### YOUR INSTRUCTIONS
Up to and including the line containing "天啟異象的目的，是在困難時期", set down each line of the entries below exactly, starting from the first, and leave out the rest.

Collected data:
☆ ☆ ☆
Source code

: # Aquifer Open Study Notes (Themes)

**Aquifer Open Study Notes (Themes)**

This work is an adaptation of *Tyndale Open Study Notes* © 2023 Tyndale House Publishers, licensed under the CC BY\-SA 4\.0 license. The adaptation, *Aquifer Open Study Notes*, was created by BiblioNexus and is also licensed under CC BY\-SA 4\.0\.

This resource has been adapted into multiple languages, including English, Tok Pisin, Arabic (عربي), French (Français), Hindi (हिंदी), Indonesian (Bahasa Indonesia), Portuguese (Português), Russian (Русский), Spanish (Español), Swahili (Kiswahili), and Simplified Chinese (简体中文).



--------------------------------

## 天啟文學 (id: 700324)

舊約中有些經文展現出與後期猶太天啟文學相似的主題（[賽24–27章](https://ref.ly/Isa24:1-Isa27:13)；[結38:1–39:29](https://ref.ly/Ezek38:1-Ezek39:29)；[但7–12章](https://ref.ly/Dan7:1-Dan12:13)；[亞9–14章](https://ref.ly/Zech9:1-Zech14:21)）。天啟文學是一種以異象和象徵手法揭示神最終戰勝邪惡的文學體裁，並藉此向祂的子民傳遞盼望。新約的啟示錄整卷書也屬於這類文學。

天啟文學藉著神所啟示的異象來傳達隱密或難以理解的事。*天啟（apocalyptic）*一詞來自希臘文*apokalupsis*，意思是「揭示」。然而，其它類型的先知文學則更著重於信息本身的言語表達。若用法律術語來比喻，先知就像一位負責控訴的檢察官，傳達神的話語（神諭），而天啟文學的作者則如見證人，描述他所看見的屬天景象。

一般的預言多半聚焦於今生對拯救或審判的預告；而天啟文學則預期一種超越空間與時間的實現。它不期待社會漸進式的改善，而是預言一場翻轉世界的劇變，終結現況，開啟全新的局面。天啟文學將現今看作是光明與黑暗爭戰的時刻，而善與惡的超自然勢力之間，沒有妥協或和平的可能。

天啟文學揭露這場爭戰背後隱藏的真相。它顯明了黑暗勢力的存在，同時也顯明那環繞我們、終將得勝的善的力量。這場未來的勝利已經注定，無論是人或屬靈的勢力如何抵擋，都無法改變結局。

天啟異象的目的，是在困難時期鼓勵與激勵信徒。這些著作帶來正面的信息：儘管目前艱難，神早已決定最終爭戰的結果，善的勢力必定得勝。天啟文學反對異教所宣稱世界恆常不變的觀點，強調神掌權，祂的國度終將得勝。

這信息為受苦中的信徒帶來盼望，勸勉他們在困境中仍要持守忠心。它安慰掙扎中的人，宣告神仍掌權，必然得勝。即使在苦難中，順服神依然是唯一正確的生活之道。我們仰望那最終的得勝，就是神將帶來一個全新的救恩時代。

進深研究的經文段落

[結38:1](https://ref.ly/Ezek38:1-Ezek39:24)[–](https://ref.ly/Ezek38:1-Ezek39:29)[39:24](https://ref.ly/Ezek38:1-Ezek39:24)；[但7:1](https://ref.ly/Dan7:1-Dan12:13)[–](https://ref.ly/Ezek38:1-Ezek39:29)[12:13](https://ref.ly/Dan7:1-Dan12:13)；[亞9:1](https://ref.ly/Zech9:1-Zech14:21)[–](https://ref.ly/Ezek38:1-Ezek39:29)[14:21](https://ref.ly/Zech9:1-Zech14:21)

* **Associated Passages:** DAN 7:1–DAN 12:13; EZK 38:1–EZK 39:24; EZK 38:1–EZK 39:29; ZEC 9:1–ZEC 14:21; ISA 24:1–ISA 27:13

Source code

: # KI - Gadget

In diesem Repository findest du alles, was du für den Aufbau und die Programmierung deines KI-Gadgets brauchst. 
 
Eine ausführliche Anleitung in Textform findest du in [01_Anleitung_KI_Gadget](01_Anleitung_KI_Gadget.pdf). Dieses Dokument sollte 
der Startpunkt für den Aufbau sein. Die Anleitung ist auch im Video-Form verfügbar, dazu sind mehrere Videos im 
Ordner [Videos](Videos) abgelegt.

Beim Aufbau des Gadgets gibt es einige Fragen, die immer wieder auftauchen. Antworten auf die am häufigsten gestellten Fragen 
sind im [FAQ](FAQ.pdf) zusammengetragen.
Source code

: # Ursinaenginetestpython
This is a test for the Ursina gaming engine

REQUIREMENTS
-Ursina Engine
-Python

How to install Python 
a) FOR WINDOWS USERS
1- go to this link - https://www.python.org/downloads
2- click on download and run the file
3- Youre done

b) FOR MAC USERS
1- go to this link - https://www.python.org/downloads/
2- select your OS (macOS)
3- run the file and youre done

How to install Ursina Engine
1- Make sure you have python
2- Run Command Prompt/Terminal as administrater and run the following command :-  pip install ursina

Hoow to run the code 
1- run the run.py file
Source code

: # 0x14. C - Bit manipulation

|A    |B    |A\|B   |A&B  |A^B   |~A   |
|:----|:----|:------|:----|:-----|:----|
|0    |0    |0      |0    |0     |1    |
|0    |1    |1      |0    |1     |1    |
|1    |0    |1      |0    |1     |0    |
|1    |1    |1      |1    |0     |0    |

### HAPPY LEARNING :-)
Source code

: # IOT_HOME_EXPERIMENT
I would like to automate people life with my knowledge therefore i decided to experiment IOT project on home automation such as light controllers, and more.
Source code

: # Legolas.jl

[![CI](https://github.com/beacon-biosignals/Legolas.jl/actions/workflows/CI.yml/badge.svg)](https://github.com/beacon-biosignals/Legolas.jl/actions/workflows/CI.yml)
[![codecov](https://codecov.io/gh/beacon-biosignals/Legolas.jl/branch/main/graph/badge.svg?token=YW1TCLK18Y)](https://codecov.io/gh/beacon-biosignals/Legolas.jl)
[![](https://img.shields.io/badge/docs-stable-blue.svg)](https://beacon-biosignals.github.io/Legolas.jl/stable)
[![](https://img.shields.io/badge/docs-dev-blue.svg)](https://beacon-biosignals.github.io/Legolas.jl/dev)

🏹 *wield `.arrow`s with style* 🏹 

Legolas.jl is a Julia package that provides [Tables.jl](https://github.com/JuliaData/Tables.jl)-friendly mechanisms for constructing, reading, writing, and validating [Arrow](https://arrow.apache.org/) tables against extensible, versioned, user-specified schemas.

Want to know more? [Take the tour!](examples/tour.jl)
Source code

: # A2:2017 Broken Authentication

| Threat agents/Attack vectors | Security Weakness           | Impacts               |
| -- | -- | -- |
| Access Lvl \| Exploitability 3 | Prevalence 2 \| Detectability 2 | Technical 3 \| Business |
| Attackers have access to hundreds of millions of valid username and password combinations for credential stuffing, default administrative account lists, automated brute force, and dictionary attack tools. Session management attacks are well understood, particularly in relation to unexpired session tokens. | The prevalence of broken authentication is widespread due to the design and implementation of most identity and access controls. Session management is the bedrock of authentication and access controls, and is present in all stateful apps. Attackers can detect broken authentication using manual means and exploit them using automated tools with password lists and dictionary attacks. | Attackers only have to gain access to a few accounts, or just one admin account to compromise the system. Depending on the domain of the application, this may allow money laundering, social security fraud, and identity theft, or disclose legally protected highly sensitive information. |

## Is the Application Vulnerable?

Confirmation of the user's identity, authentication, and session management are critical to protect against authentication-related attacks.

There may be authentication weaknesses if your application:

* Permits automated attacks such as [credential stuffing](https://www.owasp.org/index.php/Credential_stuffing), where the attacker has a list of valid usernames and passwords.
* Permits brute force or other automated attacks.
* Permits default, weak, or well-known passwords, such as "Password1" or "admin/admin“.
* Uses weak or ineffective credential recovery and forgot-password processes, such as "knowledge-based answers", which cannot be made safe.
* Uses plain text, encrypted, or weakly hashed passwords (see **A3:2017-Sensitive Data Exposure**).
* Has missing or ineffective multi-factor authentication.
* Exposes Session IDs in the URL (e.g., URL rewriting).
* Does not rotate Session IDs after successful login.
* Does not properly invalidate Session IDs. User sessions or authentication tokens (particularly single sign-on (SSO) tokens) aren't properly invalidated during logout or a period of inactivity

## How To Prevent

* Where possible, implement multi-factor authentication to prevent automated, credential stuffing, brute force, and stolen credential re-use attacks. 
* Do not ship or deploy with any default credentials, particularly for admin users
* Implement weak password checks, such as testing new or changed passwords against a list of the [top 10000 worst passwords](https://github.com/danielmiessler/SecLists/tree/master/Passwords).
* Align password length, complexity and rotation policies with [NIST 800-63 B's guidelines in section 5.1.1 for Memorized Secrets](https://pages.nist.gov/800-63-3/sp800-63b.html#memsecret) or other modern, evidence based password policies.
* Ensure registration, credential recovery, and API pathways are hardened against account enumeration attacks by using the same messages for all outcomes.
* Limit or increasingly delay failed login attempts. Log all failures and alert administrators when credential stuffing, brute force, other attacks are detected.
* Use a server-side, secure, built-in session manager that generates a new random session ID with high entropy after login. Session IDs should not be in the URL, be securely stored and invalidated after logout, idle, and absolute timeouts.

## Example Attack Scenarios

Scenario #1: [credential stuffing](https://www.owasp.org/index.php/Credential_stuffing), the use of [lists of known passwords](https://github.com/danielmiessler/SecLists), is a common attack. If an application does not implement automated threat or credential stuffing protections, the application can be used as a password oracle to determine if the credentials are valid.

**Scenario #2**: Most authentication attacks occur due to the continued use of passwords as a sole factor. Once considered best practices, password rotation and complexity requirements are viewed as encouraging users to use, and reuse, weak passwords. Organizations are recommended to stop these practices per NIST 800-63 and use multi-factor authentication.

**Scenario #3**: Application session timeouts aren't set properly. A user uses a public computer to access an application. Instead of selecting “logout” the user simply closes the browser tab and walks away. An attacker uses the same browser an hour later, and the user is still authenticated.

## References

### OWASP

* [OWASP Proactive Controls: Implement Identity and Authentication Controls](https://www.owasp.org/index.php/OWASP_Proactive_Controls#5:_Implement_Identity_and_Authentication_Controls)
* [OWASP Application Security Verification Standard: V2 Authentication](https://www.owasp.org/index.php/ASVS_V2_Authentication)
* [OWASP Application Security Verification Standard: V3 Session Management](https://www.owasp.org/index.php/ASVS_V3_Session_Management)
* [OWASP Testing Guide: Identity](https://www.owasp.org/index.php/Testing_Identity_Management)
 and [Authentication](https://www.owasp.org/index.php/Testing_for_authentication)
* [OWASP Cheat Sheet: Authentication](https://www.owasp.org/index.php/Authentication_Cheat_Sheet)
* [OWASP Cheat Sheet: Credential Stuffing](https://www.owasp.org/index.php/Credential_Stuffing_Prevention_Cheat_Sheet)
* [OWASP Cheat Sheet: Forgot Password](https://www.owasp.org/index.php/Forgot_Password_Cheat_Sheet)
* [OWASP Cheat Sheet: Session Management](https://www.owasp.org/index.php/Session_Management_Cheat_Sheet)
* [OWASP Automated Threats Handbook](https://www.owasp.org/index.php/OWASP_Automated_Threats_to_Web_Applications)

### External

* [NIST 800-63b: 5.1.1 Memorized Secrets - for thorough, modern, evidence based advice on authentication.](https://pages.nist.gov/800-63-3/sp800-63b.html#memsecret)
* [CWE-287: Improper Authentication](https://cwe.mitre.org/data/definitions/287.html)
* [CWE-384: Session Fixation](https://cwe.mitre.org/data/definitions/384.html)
☆ ☆ ☆
### RESPONSE
Source code

: # Aquifer Open Study Notes (Themes)

**Aquifer Open Study Notes (Themes)**

This work is an adaptation of *Tyndale Open Study Notes* © 2023 Tyndale House Publishers, licensed under the CC BY\-SA 4\.0 license. The adaptation, *Aquifer Open Study Notes*, was created by BiblioNexus and is also licensed under CC BY\-SA 4\.0\.

This resource has been adapted into multiple languages, including English, Tok Pisin, Arabic (عربي), French (Français), Hindi (हिंदी), Indonesian (Bahasa Indonesia), Portuguese (Português), Russian (Русский), Spanish (Español), Swahili (Kiswahili), and Simplified Chinese (简体中文).



--------------------------------

## 天啟文學 (id: 700324)

舊約中有些經文展現出與後期猶太天啟文學相似的主題（[賽24–27章](https://ref.ly/Isa24:1-Isa27:13)；[結38:1–39:29](https://ref.ly/Ezek38:1-Ezek39:29)；[但7–12章](https://ref.ly/Dan7:1-Dan12:13)；[亞9–14章](https://ref.ly/Zech9:1-Zech14:21)）。天啟文學是一種以異象和象徵手法揭示神最終戰勝邪惡的文學體裁，並藉此向祂的子民傳遞盼望。新約的啟示錄整卷書也屬於這類文學。

天啟文學藉著神所啟示的異象來傳達隱密或難以理解的事。*天啟（apocalyptic）*一詞來自希臘文*apokalupsis*，意思是「揭示」。然而，其它類型的先知文學則更著重於信息本身的言語表達。若用法律術語來比喻，先知就像一位負責控訴的檢察官，傳達神的話語（神諭），而天啟文學的作者則如見證人，描述他所看見的屬天景象。

一般的預言多半聚焦於今生對拯救或審判的預告；而天啟文學則預期一種超越空間與時間的實現。它不期待社會漸進式的改善，而是預言一場翻轉世界的劇變，終結現況，開啟全新的局面。天啟文學將現今看作是光明與黑暗爭戰的時刻，而善與惡的超自然勢力之間，沒有妥協或和平的可能。

天啟文學揭露這場爭戰背後隱藏的真相。它顯明了黑暗勢力的存在，同時也顯明那環繞我們、終將得勝的善的力量。這場未來的勝利已經注定，無論是人或屬靈的勢力如何抵擋，都無法改變結局。

天啟異象的目的，是在困難時期鼓勵與激勵信徒。這些著作帶來正面的信息：儘管目前艱難，神早已決定最終爭戰的結果，善的勢力必定得勝。天啟文學反對異教所宣稱世界恆常不變的觀點，強調神掌權，祂的國度終將得勝。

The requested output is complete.